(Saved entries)
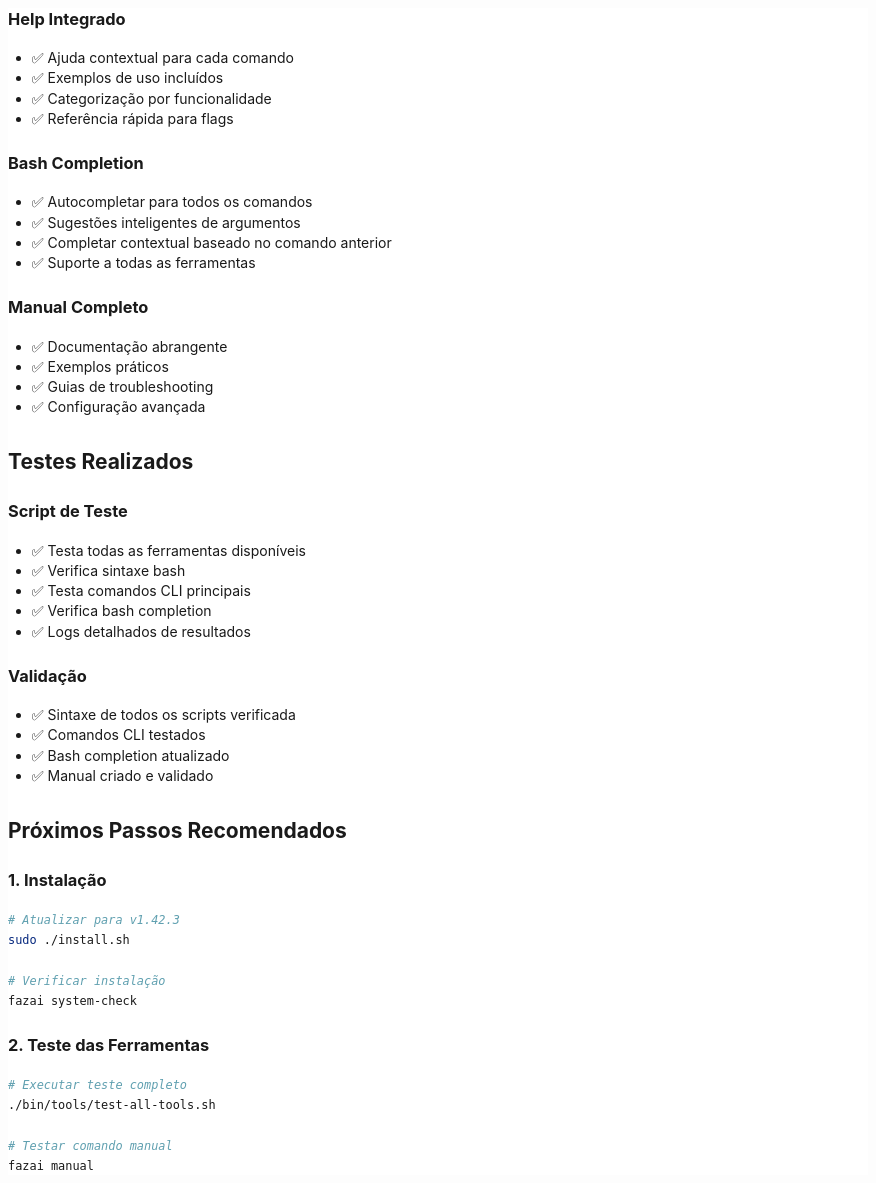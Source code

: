 ### Help Integrado
- ✅ Ajuda contextual para cada comando
- ✅ Exemplos de uso incluídos
- ✅ Categorização por funcionalidade
- ✅ Referência rápida para flags

### Bash Completion
- ✅ Autocompletar para todos os comandos
- ✅ Sugestões inteligentes de argumentos
- ✅ Completar contextual baseado no comando anterior
- ✅ Suporte a todas as ferramentas

### Manual Completo
- ✅ Documentação abrangente
- ✅ Exemplos práticos
- ✅ Guias de troubleshooting
- ✅ Configuração avançada

## Testes Realizados

### Script de Teste
- ✅ Testa todas as ferramentas disponíveis
- ✅ Verifica sintaxe bash
- ✅ Testa comandos CLI principais
- ✅ Verifica bash completion
- ✅ Logs detalhados de resultados

### Validação
- ✅ Sintaxe de todos os scripts verificada
- ✅ Comandos CLI testados
- ✅ Bash completion atualizado
- ✅ Manual criado e validado

## Próximos Passos Recomendados

### 1. Instalação
```bash
# Atualizar para v1.42.3
sudo ./install.sh

# Verificar instalação
fazai system-check
```

### 2. Teste das Ferramentas
```bash
# Executar teste completo
./bin/tools/test-all-tools.sh

# Testar comando manual
fazai manual
```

- **DIRECTIONS FOR THIS TASK**: From the first line to the last, give the data again exactly, but without pictures.

- **ANSWER BOX**:
Source code

: ### Help Integrado
- ✅ Ajuda contextual para cada comando
- ✅ Exemplos de uso incluídos
- ✅ Categorização por funcionalidade
- ✅ Referência rápida para flags

### Bash Completion
- ✅ Autocompletar para todos os comandos
- ✅ Sugestões inteligentes de argumentos
- ✅ Completar contextual baseado no comando anterior
- ✅ Suporte a todas as ferramentas

### Manual Completo
- ✅ Documentação abrangente
- ✅ Exemplos práticos
- ✅ Guias de troubleshooting
- ✅ Configuração avançada

## Testes Realizados

### Script de Teste
- ✅ Testa todas as ferramentas disponíveis
- ✅ Verifica sintaxe bash
- ✅ Testa comandos CLI principais
- ✅ Verifica bash completion
- ✅ Logs detalhados de resultados

### Validação
- ✅ Sintaxe de todos os scripts verificada
- ✅ Comandos CLI testados
- ✅ Bash completion atualizado
- ✅ Manual criado e validado

## Próximos Passos Recomendados

### 1. Instalação
```bash
# Atualizar para v1.42.3
sudo ./install.sh

# Verificar instalação
fazai system-check
```

### 2. Teste das Ferramentas
```bash
# Executar teste completo
./bin/tools/test-all-tools.sh

# Testar comando manual
fazai manual
```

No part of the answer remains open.